┌──
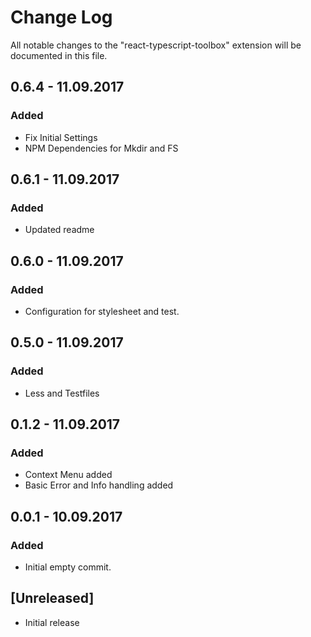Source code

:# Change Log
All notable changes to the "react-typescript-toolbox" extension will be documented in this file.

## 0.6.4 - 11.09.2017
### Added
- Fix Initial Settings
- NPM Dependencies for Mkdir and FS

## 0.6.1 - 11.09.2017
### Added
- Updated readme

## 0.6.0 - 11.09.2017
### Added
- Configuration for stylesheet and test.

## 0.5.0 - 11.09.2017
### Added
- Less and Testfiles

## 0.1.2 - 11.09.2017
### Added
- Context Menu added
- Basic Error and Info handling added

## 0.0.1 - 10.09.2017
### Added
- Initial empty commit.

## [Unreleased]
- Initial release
└──
┌──
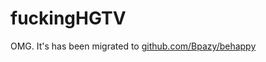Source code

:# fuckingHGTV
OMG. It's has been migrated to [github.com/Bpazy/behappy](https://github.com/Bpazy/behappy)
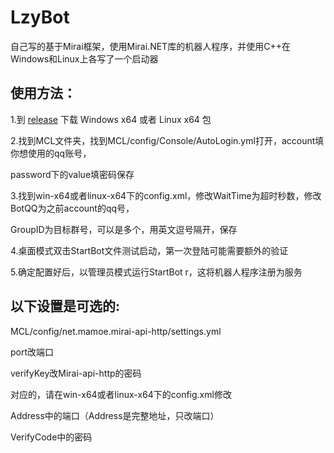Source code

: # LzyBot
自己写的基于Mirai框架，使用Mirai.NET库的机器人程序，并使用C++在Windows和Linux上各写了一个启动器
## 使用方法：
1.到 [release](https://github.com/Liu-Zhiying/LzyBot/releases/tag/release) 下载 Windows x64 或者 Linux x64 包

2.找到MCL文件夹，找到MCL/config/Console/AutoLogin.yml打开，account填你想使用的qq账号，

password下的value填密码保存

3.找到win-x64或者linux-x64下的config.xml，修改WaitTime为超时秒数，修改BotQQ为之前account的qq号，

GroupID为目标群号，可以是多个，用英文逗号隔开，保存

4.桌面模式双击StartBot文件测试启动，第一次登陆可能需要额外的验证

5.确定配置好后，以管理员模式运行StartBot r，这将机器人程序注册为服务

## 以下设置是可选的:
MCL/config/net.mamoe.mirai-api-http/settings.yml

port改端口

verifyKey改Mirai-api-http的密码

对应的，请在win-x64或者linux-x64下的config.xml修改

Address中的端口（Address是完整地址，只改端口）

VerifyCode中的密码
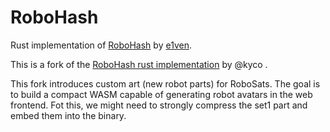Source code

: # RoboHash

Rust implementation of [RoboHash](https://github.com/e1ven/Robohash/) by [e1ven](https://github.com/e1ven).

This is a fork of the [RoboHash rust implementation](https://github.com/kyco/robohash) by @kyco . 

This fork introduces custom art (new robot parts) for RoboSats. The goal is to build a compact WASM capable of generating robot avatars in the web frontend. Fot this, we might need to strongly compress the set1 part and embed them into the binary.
└──
┌──
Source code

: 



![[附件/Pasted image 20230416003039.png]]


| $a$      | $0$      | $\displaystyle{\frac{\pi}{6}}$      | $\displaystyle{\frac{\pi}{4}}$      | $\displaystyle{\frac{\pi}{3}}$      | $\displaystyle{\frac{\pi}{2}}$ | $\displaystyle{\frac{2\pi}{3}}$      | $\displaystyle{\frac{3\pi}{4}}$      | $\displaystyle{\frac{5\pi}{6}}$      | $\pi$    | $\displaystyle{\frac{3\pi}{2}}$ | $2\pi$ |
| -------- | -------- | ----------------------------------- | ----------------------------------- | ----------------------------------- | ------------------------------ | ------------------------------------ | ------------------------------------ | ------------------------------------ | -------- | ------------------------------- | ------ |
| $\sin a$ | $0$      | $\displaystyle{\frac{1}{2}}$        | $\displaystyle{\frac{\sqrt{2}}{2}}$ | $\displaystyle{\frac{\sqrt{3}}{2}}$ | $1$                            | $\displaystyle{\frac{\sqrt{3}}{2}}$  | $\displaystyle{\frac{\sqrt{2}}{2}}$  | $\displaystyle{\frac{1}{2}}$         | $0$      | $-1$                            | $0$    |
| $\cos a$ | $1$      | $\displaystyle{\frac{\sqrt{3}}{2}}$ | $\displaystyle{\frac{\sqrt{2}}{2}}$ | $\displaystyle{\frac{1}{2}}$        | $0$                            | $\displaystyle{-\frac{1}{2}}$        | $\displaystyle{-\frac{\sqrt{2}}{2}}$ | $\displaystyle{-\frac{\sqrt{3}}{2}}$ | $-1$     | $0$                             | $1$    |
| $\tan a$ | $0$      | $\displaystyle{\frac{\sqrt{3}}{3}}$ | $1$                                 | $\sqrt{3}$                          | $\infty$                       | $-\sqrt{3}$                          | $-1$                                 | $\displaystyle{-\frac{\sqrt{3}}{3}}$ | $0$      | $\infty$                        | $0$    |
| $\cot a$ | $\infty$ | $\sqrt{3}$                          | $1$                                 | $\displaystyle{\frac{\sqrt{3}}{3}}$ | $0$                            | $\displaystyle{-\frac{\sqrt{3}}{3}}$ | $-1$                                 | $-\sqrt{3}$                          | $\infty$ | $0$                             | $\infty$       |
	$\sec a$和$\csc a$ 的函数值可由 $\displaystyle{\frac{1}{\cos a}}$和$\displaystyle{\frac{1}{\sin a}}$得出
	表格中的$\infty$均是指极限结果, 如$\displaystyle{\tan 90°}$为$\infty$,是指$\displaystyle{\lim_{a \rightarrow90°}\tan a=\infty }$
└──
**What the task asks:** Because only one stretch of the records is wanted, please output the lines from the one holding "password下的value填密码保存" through the one holding "Rust implementation of" exactly, both included, and leave every picture out.

**Exercise solution:**
password下的value填密码保存

3.找到win-x64或者linux-x64下的config.xml，修改WaitTime为超时秒数，修改BotQQ为之前account的qq号，

GroupID为目标群号，可以是多个，用英文逗号隔开，保存

4.桌面模式双击StartBot文件测试启动，第一次登陆可能需要额外的验证

5.确定配置好后，以管理员模式运行StartBot r，这将机器人程序注册为服务

## 以下设置是可选的:
MCL/config/net.mamoe.mirai-api-http/settings.yml

port改端口

verifyKey改Mirai-api-http的密码

对应的，请在win-x64或者linux-x64下的config.xml修改

Address中的端口（Address是完整地址，只改端口）

VerifyCode中的密码
Source code

: # RoboHash

Rust implementation of [RoboHash](https://github.com/e1ven/Robohash/) by [e1ven](https://github.com/e1ven).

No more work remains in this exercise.